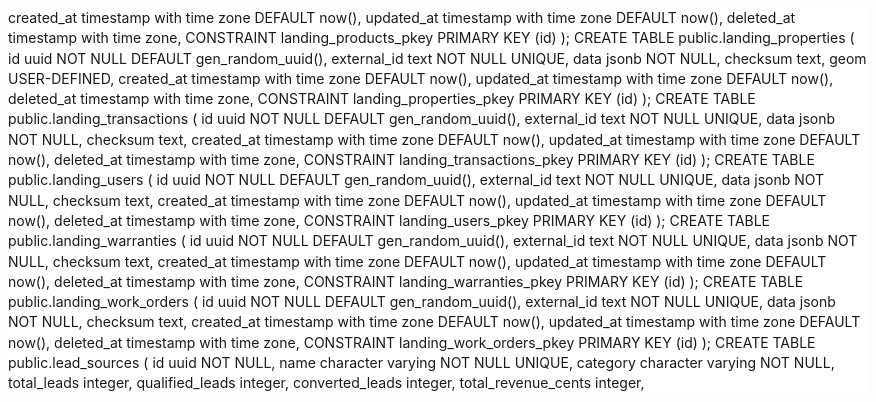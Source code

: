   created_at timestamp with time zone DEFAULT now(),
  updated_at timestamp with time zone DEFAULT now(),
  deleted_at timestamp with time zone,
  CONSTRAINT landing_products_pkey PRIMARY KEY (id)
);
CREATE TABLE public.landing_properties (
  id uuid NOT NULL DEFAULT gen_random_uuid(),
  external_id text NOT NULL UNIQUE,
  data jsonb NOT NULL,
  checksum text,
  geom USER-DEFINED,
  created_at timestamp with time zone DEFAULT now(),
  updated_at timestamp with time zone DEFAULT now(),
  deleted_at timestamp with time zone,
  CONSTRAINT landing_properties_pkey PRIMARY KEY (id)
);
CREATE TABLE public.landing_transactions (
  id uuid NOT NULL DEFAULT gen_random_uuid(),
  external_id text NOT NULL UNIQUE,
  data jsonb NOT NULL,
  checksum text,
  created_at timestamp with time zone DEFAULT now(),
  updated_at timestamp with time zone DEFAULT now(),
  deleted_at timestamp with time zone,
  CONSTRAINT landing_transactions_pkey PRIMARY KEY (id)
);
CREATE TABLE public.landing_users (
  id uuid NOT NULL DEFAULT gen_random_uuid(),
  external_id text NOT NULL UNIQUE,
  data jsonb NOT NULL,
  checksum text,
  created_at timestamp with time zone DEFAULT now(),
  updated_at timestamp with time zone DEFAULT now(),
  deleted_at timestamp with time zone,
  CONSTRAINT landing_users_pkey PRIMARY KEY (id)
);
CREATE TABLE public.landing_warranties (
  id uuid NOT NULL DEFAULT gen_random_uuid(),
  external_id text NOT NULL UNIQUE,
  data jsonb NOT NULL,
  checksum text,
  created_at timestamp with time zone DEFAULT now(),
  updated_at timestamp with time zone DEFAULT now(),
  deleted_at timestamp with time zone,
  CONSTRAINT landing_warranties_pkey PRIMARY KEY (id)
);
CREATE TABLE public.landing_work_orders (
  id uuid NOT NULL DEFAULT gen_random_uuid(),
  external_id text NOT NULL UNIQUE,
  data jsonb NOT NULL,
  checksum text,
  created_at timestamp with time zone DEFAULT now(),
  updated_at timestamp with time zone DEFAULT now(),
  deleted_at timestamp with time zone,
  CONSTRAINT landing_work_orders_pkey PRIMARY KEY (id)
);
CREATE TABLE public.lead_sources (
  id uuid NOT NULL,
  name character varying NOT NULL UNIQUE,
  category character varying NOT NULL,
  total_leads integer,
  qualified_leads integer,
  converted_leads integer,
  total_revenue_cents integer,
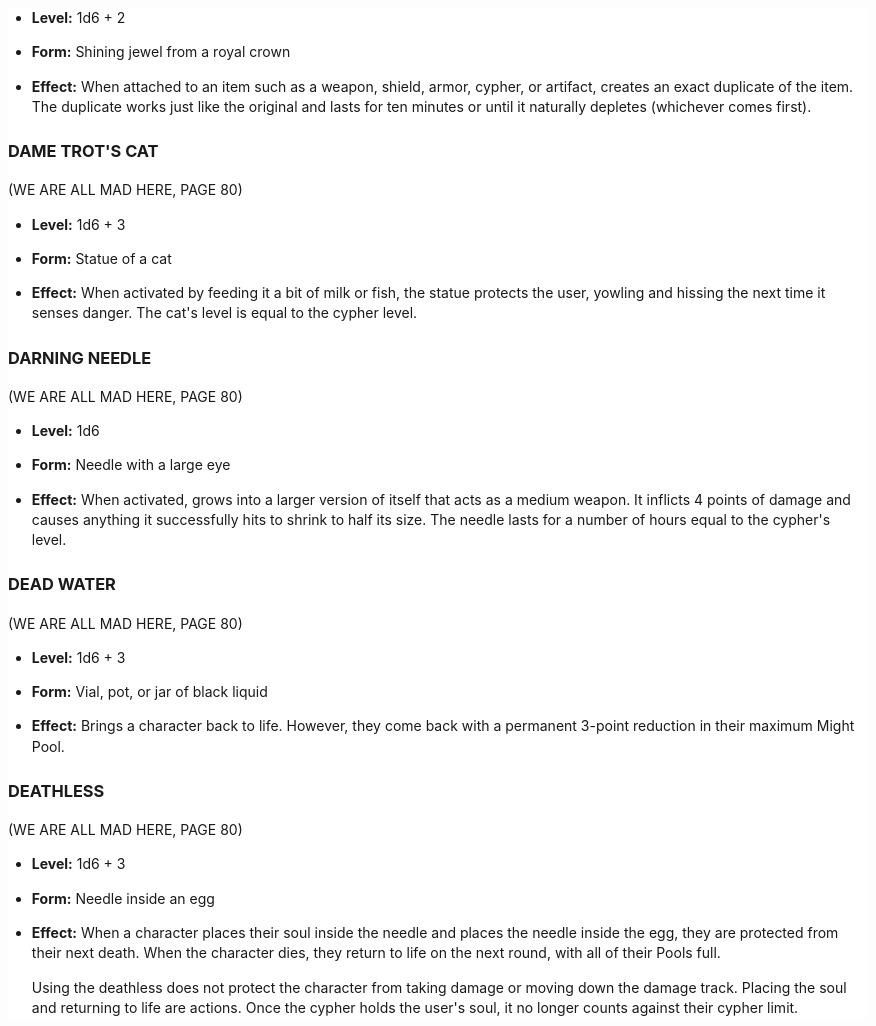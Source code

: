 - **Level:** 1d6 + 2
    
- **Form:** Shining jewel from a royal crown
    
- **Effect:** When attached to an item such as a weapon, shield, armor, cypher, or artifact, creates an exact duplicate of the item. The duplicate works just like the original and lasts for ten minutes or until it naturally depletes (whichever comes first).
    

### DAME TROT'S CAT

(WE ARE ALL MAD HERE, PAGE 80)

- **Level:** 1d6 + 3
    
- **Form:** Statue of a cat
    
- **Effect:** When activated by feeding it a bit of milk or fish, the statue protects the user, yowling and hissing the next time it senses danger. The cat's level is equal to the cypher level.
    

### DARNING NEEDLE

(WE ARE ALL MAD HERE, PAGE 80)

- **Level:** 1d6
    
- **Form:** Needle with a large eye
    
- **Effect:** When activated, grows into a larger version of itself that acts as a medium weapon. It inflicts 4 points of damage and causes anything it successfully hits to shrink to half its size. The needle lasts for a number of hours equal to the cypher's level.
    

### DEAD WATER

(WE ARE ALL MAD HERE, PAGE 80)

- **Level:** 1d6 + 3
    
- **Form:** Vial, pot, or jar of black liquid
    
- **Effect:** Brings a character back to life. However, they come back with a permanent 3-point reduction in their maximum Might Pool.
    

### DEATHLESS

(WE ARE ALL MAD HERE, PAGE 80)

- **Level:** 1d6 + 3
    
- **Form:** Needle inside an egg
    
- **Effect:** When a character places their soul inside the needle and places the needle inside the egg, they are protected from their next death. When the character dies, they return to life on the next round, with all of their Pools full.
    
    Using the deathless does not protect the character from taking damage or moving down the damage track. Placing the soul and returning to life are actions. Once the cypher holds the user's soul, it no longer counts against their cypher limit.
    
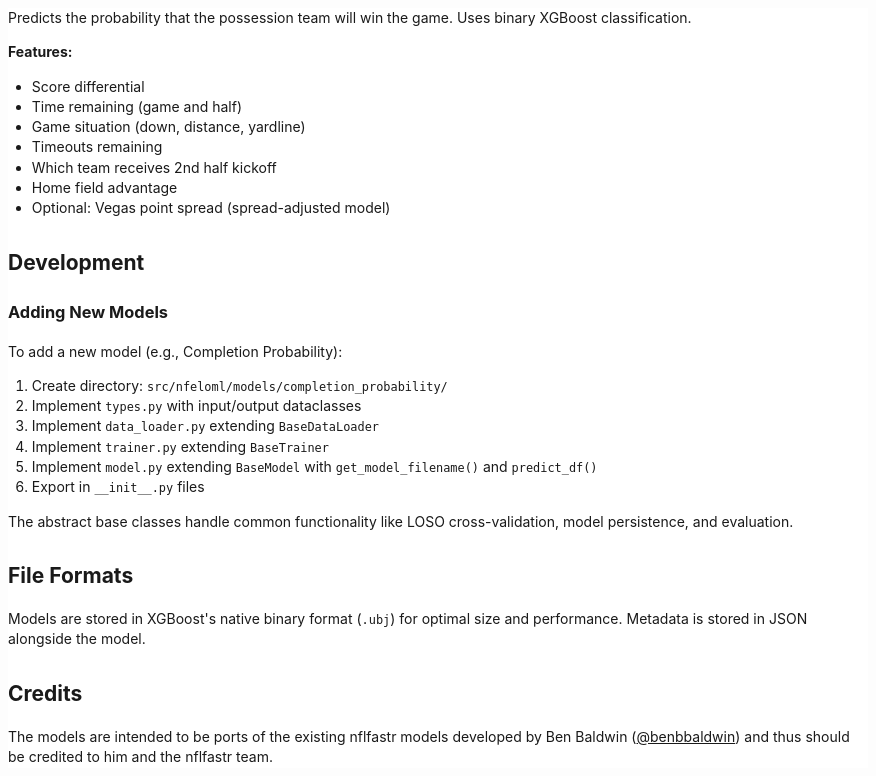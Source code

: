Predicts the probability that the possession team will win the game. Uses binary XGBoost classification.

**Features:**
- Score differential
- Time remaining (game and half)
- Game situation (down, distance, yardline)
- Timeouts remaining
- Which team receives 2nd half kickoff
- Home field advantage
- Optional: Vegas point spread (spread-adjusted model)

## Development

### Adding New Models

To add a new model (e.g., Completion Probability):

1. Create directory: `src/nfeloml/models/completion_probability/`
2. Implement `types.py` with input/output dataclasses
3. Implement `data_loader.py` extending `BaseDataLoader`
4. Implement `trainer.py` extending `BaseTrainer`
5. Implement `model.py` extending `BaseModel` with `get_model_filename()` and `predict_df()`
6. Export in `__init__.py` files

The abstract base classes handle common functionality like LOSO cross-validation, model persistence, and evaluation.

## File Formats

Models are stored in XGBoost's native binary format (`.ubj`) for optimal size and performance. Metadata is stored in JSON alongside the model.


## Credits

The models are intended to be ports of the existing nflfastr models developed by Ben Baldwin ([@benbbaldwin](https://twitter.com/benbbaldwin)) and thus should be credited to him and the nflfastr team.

+===+

* [YOUR GOAL] Copy the listing exactly. Any image in it stays out of the copy.

* [SOLUTION TO THE EXERCISE]
Source code

:   created_at timestamp with time zone DEFAULT now(),
  updated_at timestamp with time zone DEFAULT now(),
  deleted_at timestamp with time zone,
  CONSTRAINT landing_products_pkey PRIMARY KEY (id)
);
CREATE TABLE public.landing_properties (
  id uuid NOT NULL DEFAULT gen_random_uuid(),
  external_id text NOT NULL UNIQUE,
  data jsonb NOT NULL,
  checksum text,
  geom USER-DEFINED,
  created_at timestamp with time zone DEFAULT now(),
  updated_at timestamp with time zone DEFAULT now(),
  deleted_at timestamp with time zone,
  CONSTRAINT landing_properties_pkey PRIMARY KEY (id)
);
CREATE TABLE public.landing_transactions (
  id uuid NOT NULL DEFAULT gen_random_uuid(),
  external_id text NOT NULL UNIQUE,
  data jsonb NOT NULL,
  checksum text,
  created_at timestamp with time zone DEFAULT now(),
  updated_at timestamp with time zone DEFAULT now(),
  deleted_at timestamp with time zone,
  CONSTRAINT landing_transactions_pkey PRIMARY KEY (id)
);
CREATE TABLE public.landing_users (
  id uuid NOT NULL DEFAULT gen_random_uuid(),
  external_id text NOT NULL UNIQUE,
  data jsonb NOT NULL,
  checksum text,
  created_at timestamp with time zone DEFAULT now(),
  updated_at timestamp with time zone DEFAULT now(),
  deleted_at timestamp with time zone,
  CONSTRAINT landing_users_pkey PRIMARY KEY (id)
);
CREATE TABLE public.landing_warranties (
  id uuid NOT NULL DEFAULT gen_random_uuid(),
  external_id text NOT NULL UNIQUE,
  data jsonb NOT NULL,
  checksum text,
  created_at timestamp with time zone DEFAULT now(),
  updated_at timestamp with time zone DEFAULT now(),
  deleted_at timestamp with time zone,
  CONSTRAINT landing_warranties_pkey PRIMARY KEY (id)
);
CREATE TABLE public.landing_work_orders (
  id uuid NOT NULL DEFAULT gen_random_uuid(),
  external_id text NOT NULL UNIQUE,
  data jsonb NOT NULL,
  checksum text,
  created_at timestamp with time zone DEFAULT now(),
  updated_at timestamp with time zone DEFAULT now(),
  deleted_at timestamp with time zone,
  CONSTRAINT landing_work_orders_pkey PRIMARY KEY (id)
);
CREATE TABLE public.lead_sources (
  id uuid NOT NULL,
  name character varying NOT NULL UNIQUE,
  category character varying NOT NULL,
  total_leads integer,
  qualified_leads integer,
  converted_leads integer,
  total_revenue_cents integer,
Source code

: - **Level:** 1d6 + 2
    
- **Form:** Shining jewel from a royal crown
    
- **Effect:** When attached to an item such as a weapon, shield, armor, cypher, or artifact, creates an exact duplicate of the item. The duplicate works just like the original and lasts for ten minutes or until it naturally depletes (whichever comes first).
    

### DAME TROT'S CAT

(WE ARE ALL MAD HERE, PAGE 80)

- **Level:** 1d6 + 3
    
- **Form:** Statue of a cat
    
- **Effect:** When activated by feeding it a bit of milk or fish, the statue protects the user, yowling and hissing the next time it senses danger. The cat's level is equal to the cypher level.
    

### DARNING NEEDLE

(WE ARE ALL MAD HERE, PAGE 80)

- **Level:** 1d6
    
- **Form:** Needle with a large eye
    
- **Effect:** When activated, grows into a larger version of itself that acts as a medium weapon. It inflicts 4 points of damage and causes anything it successfully hits to shrink to half its size. The needle lasts for a number of hours equal to the cypher's level.
    

### DEAD WATER

(WE ARE ALL MAD HERE, PAGE 80)

- **Level:** 1d6 + 3
    
- **Form:** Vial, pot, or jar of black liquid
    
- **Effect:** Brings a character back to life. However, they come back with a permanent 3-point reduction in their maximum Might Pool.
    

### DEATHLESS

(WE ARE ALL MAD HERE, PAGE 80)

- **Level:** 1d6 + 3
    
- **Form:** Needle inside an egg
    
- **Effect:** When a character places their soul inside the needle and places the needle inside the egg, they are protected from their next death. When the character dies, they return to life on the next round, with all of their Pools full.
    
    Using the deathless does not protect the character from taking damage or moving down the damage track. Placing the soul and returning to life are actions. Once the cypher holds the user's soul, it no longer counts against their cypher limit.
    
Source code

:Predicts the probability that the possession team will win the game. Uses binary XGBoost classification.

**Features:**
- Score differential
- Time remaining (game and half)
- Game situation (down, distance, yardline)
- Timeouts remaining
- Which team receives 2nd half kickoff
- Home field advantage
- Optional: Vegas point spread (spread-adjusted model)

## Development

### Adding New Models

To add a new model (e.g., Completion Probability):

1. Create directory: `src/nfeloml/models/completion_probability/`
2. Implement `types.py` with input/output dataclasses
3. Implement `data_loader.py` extending `BaseDataLoader`
4. Implement `trainer.py` extending `BaseTrainer`
5. Implement `model.py` extending `BaseModel` with `get_model_filename()` and `predict_df()`
6. Export in `__init__.py` files

The abstract base classes handle common functionality like LOSO cross-validation, model persistence, and evaluation.

## File Formats

Models are stored in XGBoost's native binary format (`.ubj`) for optimal size and performance. Metadata is stored in JSON alongside the model.


## Credits

The models are intended to be ports of the existing nflfastr models developed by Ben Baldwin ([@benbbaldwin](https://twitter.com/benbbaldwin)) and thus should be credited to him and the nflfastr team.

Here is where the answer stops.